Prove the existence of a bounded linear functional $\Delta:L^{\infty} (\mathbb R) \rightarrow \mathbb{R}$ such that $||\Delta||=1$ and $\Delta f=f(0)$ for every $f\in L^{\infty}(\mathbb{R}) \cap C^0(\mathbb{R})$ Show however that there exists no function $g\in L^1(\mathbb{R})$ such that $\Delta f = \int f(x)g(x)dx$. Deduce that $(L^{\infty}(\mathbb{R}))^*$ cannot be identified with $L^1(\mathbb{R})$

Answer 1

Consider the linear functional on $L^\infty (\mathbb R) \cap C(\mathbb R)$ that sends $f \mapsto f(0)$. This linear functional is bounded: it has norm $1$, since $| f(0) | \leq \sup_{x \in \mathbb R} |f(x) |$ and since the inequality is saturated by $f = 1$.

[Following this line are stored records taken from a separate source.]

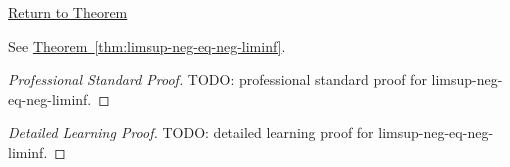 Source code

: \newpage
{}
\label{prf:limsup-neg-eq-neg-liminf}

\begin{remark*}[Return]
\hyperref[thm:limsup-neg-eq-neg-liminf]{Return to Theorem}
\end{remark*}

\begin{theorem*}
See \hyperref[thm:limsup-neg-eq-neg-liminf]{Theorem~\ref*{thm:limsup-neg-eq-neg-liminf}}.
\end{theorem*}

\begin{proof}[Professional Standard Proof]
\LRAProofBodyStart
TODO: professional standard proof for limsup-neg-eq-neg-liminf.
\end{proof}

\begin{proof}[Detailed Learning Proof]
\LRAProofBodyStart
TODO: detailed learning proof for limsup-neg-eq-neg-liminf.
\end{proof}

\begin{remark*}
\end{remark*}

\begin{dependencies}
\NoLocalDependencies
\end{dependencies}

\clearpage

By Hahn-Banach, you can extend this linear functional to a functional $\Delta$ on the whole of $L^\infty (\mathbb R)$, while preserving the property that $|| \Delta || = 1$.

The reason why you can't find a $g \in L^1 (\mathbb R)$ such that $\int fg = f(0)$ for all $f \in L^\infty (\mathbb R) \cap C(\mathbb R)$ is as follows. Consider this sequence of "triangle" functions, $$ f_n (x) = \begin{cases} 0 & x \leq -\frac 1 n \\ nx+1 & -\frac 1 n < x \leq 0 \\ -nx + 1 & 0 < x \leq \frac 1 n \\ 0 & x > \frac 1 n \end{cases}$$ If $g$ has the claimed property, then each $f_n$, we have $$ \int f_n g = 1.$$ This sequence of functions converges pointwise to the function, $$ f(x) = \begin{cases} 1 & x = 0 \\ 0 & x \neq 0 \end{cases}$$ By the dominated convergence theorem, $$ \int f g = \lim_{n \to \infty} \int f_n g = 1.$$ But $fg$ is zero almost everywhere, so $\int fg = 0$, and we have a contradiction.

This shows that you can't identify $L^1(\mathbb R)$ with $L^\infty(\mathbb R)^\star$ by identifying $g \in L^1(\mathbb R)$ with the linear functional $ f \mapsto \int fg $ on $L^\infty(\mathbb R)$. However, I don't think this kind of argument proves that $L^1(\mathbb R)$ can't be identified with $L^\infty(\mathbb R)^\star$ in any other way...